REQUIRED ACTION -> What lines in the material hold the string "Dark"? Return every one of them.

MATERIAL SHOWN ->
= Beginning of Section =
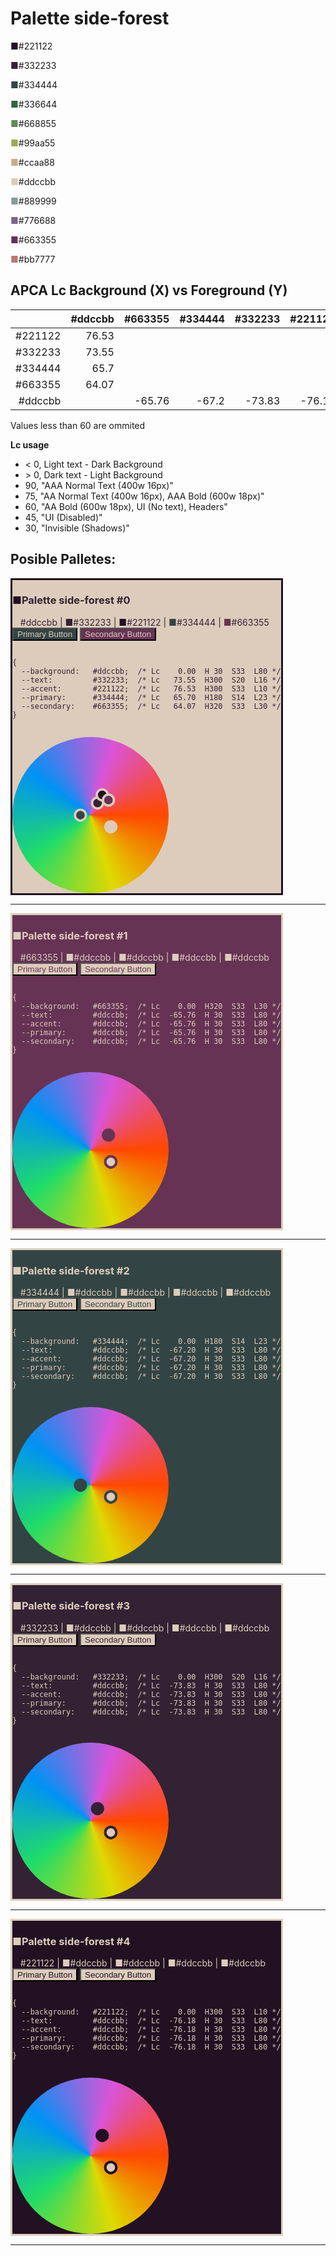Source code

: # Palette side-forest

<span style="color:#221122">&#9632;</span>#221122

<span style="color:#332233">&#9632;</span>#332233

<span style="color:#334444">&#9632;</span>#334444

<span style="color:#336644">&#9632;</span>#336644

<span style="color:#668855">&#9632;</span>#668855

<span style="color:#99aa55">&#9632;</span>#99aa55

<span style="color:#ccaa88">&#9632;</span>#ccaa88

<span style="color:#ddccbb">&#9632;</span>#ddccbb

<span style="color:#889999">&#9632;</span>#889999

<span style="color:#776688">&#9632;</span>#776688

<span style="color:#663355">&#9632;</span>#663355

<span style="color:#bb7777">&#9632;</span>#bb7777

## APCA Lc Background (X) vs Foreground (Y)

|         | #ddccbb | #663355 | #334444 | #332233 | #221122 |
| ------: | ------: | ------: | ------: | ------: | ------: |
| #221122 |   76.53 |         |         |         |         |
| #332233 |   73.55 |         |         |         |         |
| #334444 |    65.7 |         |         |         |         |
| #663355 |   64.07 |         |         |         |         |
| #ddccbb |         |  -65.76 |   -67.2 |  -73.83 |  -76.18 |

Values less than 60 are ommited

**Lc usage**

- < 0, Light text - Dark Background
- \> 0, Dark text - Light Background
- 90, "AAA Normal Text (400w 16px)"
- 75, "AA Normal Text (400w 16px), AAA Bold (600w 18px)"
- 60, "AA Bold (600w 18px), UI (No text), Headers"
- 45, "UI (Disabled)"
- 30, "Invisible (Shadows)"

## Posible Palletes:

<style>
  div {
    background-color: var(--background);
    color: var(--text);
    border: 3px solid var(--accent);
    width: max-content;
    height: max-content;
  }
  div span.icon {
    color: var(--accent);
  }
  div pre {
    background-color: var(--background);
  }
  div button.primary {
    background-color: var(--primary);
    color: var(--background);
  }
  div button.secondary {
    background-color: var(--secondary);
    color: var(--background);
  }
  div.gradient {
    border:none;
    background-image: conic-gradient(from 90deg, #ff4800, #dfd902, #20dc68, #0092f4, #da54d8, #ff4800);
    width:200px;
    height:200px;
  }
.pside-forest_0 {
  --background:   #ddccbb;  /* Lc    0.00  H 30  S33  L80 */
  --text:         #332233;  /* Lc   73.55  H300  S20  L16 */
  --accent:       #221122;  /* Lc   76.53  H300  S33  L10 */
  --primary:      #334444;  /* Lc   65.70  H180  S14  L23 */
  --secondary:    #663355;  /* Lc   64.07  H320  S33  L30 */
}
.pside-forest_1 {
  --background:   #663355;  /* Lc    0.00  H320  S33  L30 */
  --text:         #ddccbb;  /* Lc  -65.76  H 30  S33  L80 */
  --accent:       #ddccbb;  /* Lc  -65.76  H 30  S33  L80 */
  --primary:      #ddccbb;  /* Lc  -65.76  H 30  S33  L80 */
  --secondary:    #ddccbb;  /* Lc  -65.76  H 30  S33  L80 */
}
.pside-forest_2 {
  --background:   #334444;  /* Lc    0.00  H180  S14  L23 */
  --text:         #ddccbb;  /* Lc  -67.20  H 30  S33  L80 */
  --accent:       #ddccbb;  /* Lc  -67.20  H 30  S33  L80 */
  --primary:      #ddccbb;  /* Lc  -67.20  H 30  S33  L80 */
  --secondary:    #ddccbb;  /* Lc  -67.20  H 30  S33  L80 */
}
.pside-forest_3 {
  --background:   #332233;  /* Lc    0.00  H300  S20  L16 */
  --text:         #ddccbb;  /* Lc  -73.83  H 30  S33  L80 */
  --accent:       #ddccbb;  /* Lc  -73.83  H 30  S33  L80 */
  --primary:      #ddccbb;  /* Lc  -73.83  H 30  S33  L80 */
  --secondary:    #ddccbb;  /* Lc  -73.83  H 30  S33  L80 */
}
.pside-forest_4 {
  --background:   #221122;  /* Lc    0.00  H300  S33  L10 */
  --text:         #ddccbb;  /* Lc  -76.18  H 30  S33  L80 */
  --accent:       #ddccbb;  /* Lc  -76.18  H 30  S33  L80 */
  --primary:      #ddccbb;  /* Lc  -76.18  H 30  S33  L80 */
  --secondary:    #ddccbb;  /* Lc  -76.18  H 30  S33  L80 */
}
</style>

<div class="pside-forest_0">
  <h3><span class="icon">&#9632;</span>Palette side-forest #0</h3>
  <span style="color:#ddccbb">&#9632;</span>#ddccbb | <span style="color:#332233">&#9632;</span>#332233 | <span style="color:#221122">&#9632;</span>#221122 | <span style="color:#334444">&#9632;</span>#334444 | <span style="color:#663355">&#9632;</span>#663355<br/>
  <button class="primary">Primary Button</button>
  <button class="secondary">Secondary Button</button>
  <pre><code>
{
  --background:   #ddccbb;  /* Lc    0.00  H 30  S33  L80 */
  --text:         #332233;  /* Lc   73.55  H300  S20  L16 */
  --accent:       #221122;  /* Lc   76.53  H300  S33  L10 */
  --primary:      #334444;  /* Lc   65.70  H180  S14  L23 */
  --secondary:    #663355;  /* Lc   64.07  H320  S33  L30 */
}
  </code></pre>
  <svg viewbox="0 0 200 200" width="250px">
    <clipPath id="clip">
      <path d="M 100 100 m 100, 0 a 100,100 0 1,0 -200,0 a 100,100 0 1,0  200,0"/>
    </clipPath>
    <foreignObject x="0" y="0" width="200" height="200" clip-path="url(#clip)">
        <div class="gradient" xmlns="http://www.w3.org/1999/xhtml"></div>
    </foreignObject>
    <circle cx="125.98076211353317" cy="115.00000000000003" r="7" stroke="#ddccbb" stroke-width="3" fill="#ddccbb"/>
    <circle cx="109" cy="84.4115427318801" r="7" stroke="#ddccbb" stroke-width="3" fill="#332233"/>
    <circle cx="115" cy="74.01923788646684" r="7" stroke="#ddccbb" stroke-width="3" fill="#221122"/>
    <circle cx="87.14285714285714" cy="100" r="7" stroke="#ddccbb" stroke-width="3" fill="#334444"/>
    <circle cx="122.98133329356936" cy="80.71637170940386" r="7" stroke="#ddccbb" stroke-width="3" fill="#663355"/>

  </svg>
</div>
<hr/>
<div class="pside-forest_1">
  <h3><span class="icon">&#9632;</span>Palette side-forest #1</h3>
  <span style="color:#663355">&#9632;</span>#663355 | <span style="color:#ddccbb">&#9632;</span>#ddccbb | <span style="color:#ddccbb">&#9632;</span>#ddccbb | <span style="color:#ddccbb">&#9632;</span>#ddccbb | <span style="color:#ddccbb">&#9632;</span>#ddccbb<br/>
  <button class="primary">Primary Button</button>
  <button class="secondary">Secondary Button</button>
  <pre><code>
{
  --background:   #663355;  /* Lc    0.00  H320  S33  L30 */
  --text:         #ddccbb;  /* Lc  -65.76  H 30  S33  L80 */
  --accent:       #ddccbb;  /* Lc  -65.76  H 30  S33  L80 */
  --primary:      #ddccbb;  /* Lc  -65.76  H 30  S33  L80 */
  --secondary:    #ddccbb;  /* Lc  -65.76  H 30  S33  L80 */
}
  </code></pre>
  <svg viewbox="0 0 200 200" width="250px">
    <clipPath id="clip">
      <path d="M 100 100 m 100, 0 a 100,100 0 1,0 -200,0 a 100,100 0 1,0  200,0"/>
    </clipPath>
    <foreignObject x="0" y="0" width="200" height="200" clip-path="url(#clip)">
        <div class="gradient" xmlns="http://www.w3.org/1999/xhtml"></div>
    </foreignObject>
    <circle cx="122.98133329356936" cy="80.71637170940386" r="7" stroke="#663355" stroke-width="3" fill="#663355"/>
    <circle cx="125.98076211353317" cy="115.00000000000003" r="7" stroke="#663355" stroke-width="3" fill="#ddccbb"/>
    <circle cx="125.98076211353317" cy="115.00000000000003" r="7" stroke="#663355" stroke-width="3" fill="#ddccbb"/>
    <circle cx="125.98076211353317" cy="115.00000000000003" r="7" stroke="#663355" stroke-width="3" fill="#ddccbb"/>
    <circle cx="125.98076211353317" cy="115.00000000000003" r="7" stroke="#663355" stroke-width="3" fill="#ddccbb"/>

  </svg>
</div>
<hr/>
<div class="pside-forest_2">
  <h3><span class="icon">&#9632;</span>Palette side-forest #2</h3>
  <span style="color:#334444">&#9632;</span>#334444 | <span style="color:#ddccbb">&#9632;</span>#ddccbb | <span style="color:#ddccbb">&#9632;</span>#ddccbb | <span style="color:#ddccbb">&#9632;</span>#ddccbb | <span style="color:#ddccbb">&#9632;</span>#ddccbb<br/>
  <button class="primary">Primary Button</button>
  <button class="secondary">Secondary Button</button>
  <pre><code>
{
  --background:   #334444;  /* Lc    0.00  H180  S14  L23 */
  --text:         #ddccbb;  /* Lc  -67.20  H 30  S33  L80 */
  --accent:       #ddccbb;  /* Lc  -67.20  H 30  S33  L80 */
  --primary:      #ddccbb;  /* Lc  -67.20  H 30  S33  L80 */
  --secondary:    #ddccbb;  /* Lc  -67.20  H 30  S33  L80 */
}
  </code></pre>
  <svg viewbox="0 0 200 200" width="250px">
    <clipPath id="clip">
      <path d="M 100 100 m 100, 0 a 100,100 0 1,0 -200,0 a 100,100 0 1,0  200,0"/>
    </clipPath>
    <foreignObject x="0" y="0" width="200" height="200" clip-path="url(#clip)">
        <div class="gradient" xmlns="http://www.w3.org/1999/xhtml"></div>
    </foreignObject>
    <circle cx="87.14285714285714" cy="100" r="7" stroke="#334444" stroke-width="3" fill="#334444"/>
    <circle cx="125.98076211353317" cy="115.00000000000003" r="7" stroke="#334444" stroke-width="3" fill="#ddccbb"/>
    <circle cx="125.98076211353317" cy="115.00000000000003" r="7" stroke="#334444" stroke-width="3" fill="#ddccbb"/>
    <circle cx="125.98076211353317" cy="115.00000000000003" r="7" stroke="#334444" stroke-width="3" fill="#ddccbb"/>
    <circle cx="125.98076211353317" cy="115.00000000000003" r="7" stroke="#334444" stroke-width="3" fill="#ddccbb"/>

  </svg>
</div>
<hr/>
<div class="pside-forest_3">
  <h3><span class="icon">&#9632;</span>Palette side-forest #3</h3>
  <span style="color:#332233">&#9632;</span>#332233 | <span style="color:#ddccbb">&#9632;</span>#ddccbb | <span style="color:#ddccbb">&#9632;</span>#ddccbb | <span style="color:#ddccbb">&#9632;</span>#ddccbb | <span style="color:#ddccbb">&#9632;</span>#ddccbb<br/>
  <button class="primary">Primary Button</button>
  <button class="secondary">Secondary Button</button>
  <pre><code>
{
  --background:   #332233;  /* Lc    0.00  H300  S20  L16 */
  --text:         #ddccbb;  /* Lc  -73.83  H 30  S33  L80 */
  --accent:       #ddccbb;  /* Lc  -73.83  H 30  S33  L80 */
  --primary:      #ddccbb;  /* Lc  -73.83  H 30  S33  L80 */
  --secondary:    #ddccbb;  /* Lc  -73.83  H 30  S33  L80 */
}
  </code></pre>
  <svg viewbox="0 0 200 200" width="250px">
    <clipPath id="clip">
      <path d="M 100 100 m 100, 0 a 100,100 0 1,0 -200,0 a 100,100 0 1,0  200,0"/>
    </clipPath>
    <foreignObject x="0" y="0" width="200" height="200" clip-path="url(#clip)">
        <div class="gradient" xmlns="http://www.w3.org/1999/xhtml"></div>
    </foreignObject>
    <circle cx="109" cy="84.4115427318801" r="7" stroke="#332233" stroke-width="3" fill="#332233"/>
    <circle cx="125.98076211353317" cy="115.00000000000003" r="7" stroke="#332233" stroke-width="3" fill="#ddccbb"/>
    <circle cx="125.98076211353317" cy="115.00000000000003" r="7" stroke="#332233" stroke-width="3" fill="#ddccbb"/>
    <circle cx="125.98076211353317" cy="115.00000000000003" r="7" stroke="#332233" stroke-width="3" fill="#ddccbb"/>
    <circle cx="125.98076211353317" cy="115.00000000000003" r="7" stroke="#332233" stroke-width="3" fill="#ddccbb"/>

  </svg>
</div>
<hr/>
<div class="pside-forest_4">
  <h3><span class="icon">&#9632;</span>Palette side-forest #4</h3>
  <span style="color:#221122">&#9632;</span>#221122 | <span style="color:#ddccbb">&#9632;</span>#ddccbb | <span style="color:#ddccbb">&#9632;</span>#ddccbb | <span style="color:#ddccbb">&#9632;</span>#ddccbb | <span style="color:#ddccbb">&#9632;</span>#ddccbb<br/>
  <button class="primary">Primary Button</button>
  <button class="secondary">Secondary Button</button>
  <pre><code>
{
  --background:   #221122;  /* Lc    0.00  H300  S33  L10 */
  --text:         #ddccbb;  /* Lc  -76.18  H 30  S33  L80 */
  --accent:       #ddccbb;  /* Lc  -76.18  H 30  S33  L80 */
  --primary:      #ddccbb;  /* Lc  -76.18  H 30  S33  L80 */
  --secondary:    #ddccbb;  /* Lc  -76.18  H 30  S33  L80 */
}
  </code></pre>
  <svg viewbox="0 0 200 200" width="250px">
    <clipPath id="clip">
      <path d="M 100 100 m 100, 0 a 100,100 0 1,0 -200,0 a 100,100 0 1,0  200,0"/>
    </clipPath>
    <foreignObject x="0" y="0" width="200" height="200" clip-path="url(#clip)">
        <div class="gradient" xmlns="http://www.w3.org/1999/xhtml"></div>
    </foreignObject>
    <circle cx="115" cy="74.01923788646684" r="7" stroke="#221122" stroke-width="3" fill="#221122"/>
    <circle cx="125.98076211353317" cy="115.00000000000003" r="7" stroke="#221122" stroke-width="3" fill="#ddccbb"/>
    <circle cx="125.98076211353317" cy="115.00000000000003" r="7" stroke="#221122" stroke-width="3" fill="#ddccbb"/>
    <circle cx="125.98076211353317" cy="115.00000000000003" r="7" stroke="#221122" stroke-width="3" fill="#ddccbb"/>
    <circle cx="125.98076211353317" cy="115.00000000000003" r="7" stroke="#221122" stroke-width="3" fill="#ddccbb"/>

  </svg>
</div>
<hr/>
= End of Section =
ANSWER TO THIS TASK ->
- < 0, Light text - Dark Background
- \> 0, Dark text - Light Background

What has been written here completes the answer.